Until you’ve talked with the stooped and dead,
do not say that Stalin died,
or that God is still alive.

And do not forget the poet,
Vasyl Stus.

Pozba’s Epistle to the West

How can you say life got better after Stalin died?
Do not let them spread such lies.

Have you even spoken with the dying or the dead,
or those stooped by the Gulag staring vacantly ahead?

Have you only spoken to the lively, well-fed?
If you did, did you ask how they survived,
how they lived when many others died?

Do not say life got better after Stalin died.

Don’t you know he’s still alive?

Stalin Redux

Pozba survived the Gulag,
thrived in sovereign Ukraine, then
died in Bucha, murdered by a
Russian invader taking target practice.

Time after time Russia finds its new Stalin,
risen phoenix-like from the ash of the last,
and in his good time, Stalin Redux begins
to kill once more in Ukraine.

That time is now.
The Bloodlands flood again.

© Gerald Seniuk

 

*  The title “Bloodlands” is from Prof. Timothy Snyder’s book about these events.

** Pozba is a fictional character created to help tell the story of Ukraine, a story that is encumbered by misconceptions, historical inaccuracies, and antagonistic propaganda. Although born in Canada, I am of Ukrainian heritage and visited Ukraine as a consultant. Some of the personal stories about Pozba are based on actual experiences related to me during my visits, for example, his unfaithfulness revealed by intimate pictures taken by Soviet agents and used by them to further their aims.

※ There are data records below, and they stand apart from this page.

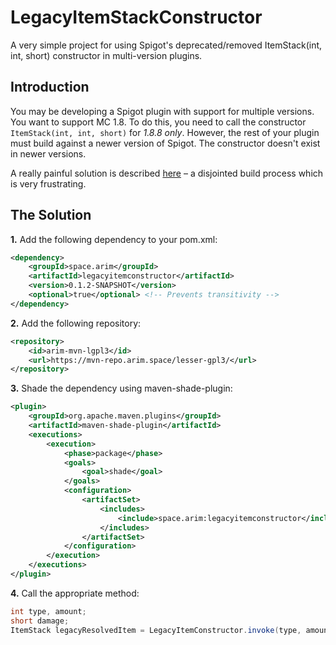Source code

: # LegacyItemStackConstructor
A very simple project for using Spigot's deprecated/removed ItemStack(int, int, short) constructor in multi-version plugins.

## Introduction

You may be developing a Spigot plugin with support for multiple versions. You want to support MC 1.8. To do this, you need to call the constructor `ItemStack(int, int, short)` for *1.8.8 only*. However, the rest of your plugin must build against a newer version of Spigot. The constructor doesn't exist in newer versions.

A really painful solution is described [here](https://github.com/pablo67340/GUIShop/pull/44#issuecomment-601844449) – a disjointed build process which is very frustrating.

## The Solution

**1.** Add the following dependency to your pom.xml:
```xml
<dependency>
	<groupId>space.arim</groupId>
	<artifactId>legacyitemconstructor</artifactId>
	<version>0.1.2-SNAPSHOT</version>
	<optional>true</optional> <!-- Prevents transitivity -->
</dependency>
```

**2.** Add the following repository:
```xml
<repository>
	<id>arim-mvn-lgpl3</id>
	<url>https://mvn-repo.arim.space/lesser-gpl3/</url>
</repository>
```

**3.** Shade the dependency using maven-shade-plugin:
```xml
<plugin>
	<groupId>org.apache.maven.plugins</groupId>
	<artifactId>maven-shade-plugin</artifactId>
	<executions>
		<execution>
			<phase>package</phase>
			<goals>
				<goal>shade</goal>
			</goals>
			<configuration>
				<artifactSet>
					<includes>
						<include>space.arim:legacyitemconstructor</include>
					</includes>
				</artifactSet>
			</configuration>
		</execution>
	</executions>
</plugin>
```

**4.** Call the appropriate method:
```java
int type, amount;
short damage;
ItemStack legacyResolvedItem = LegacyItemConstructor.invoke(type, amount, damage);
```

Other stories, such as that of the poet Vasyl Stus and the martyred nun Maria Shwed are taken from public sources. The general theme of Stalin redux is born out by historians such as Timothy Snyder, who coined the term Bloodlands to describe the horror Ukrainians have lived under, Pozba was born into, and the world can now see by the current invasion of Ukraine by Russia.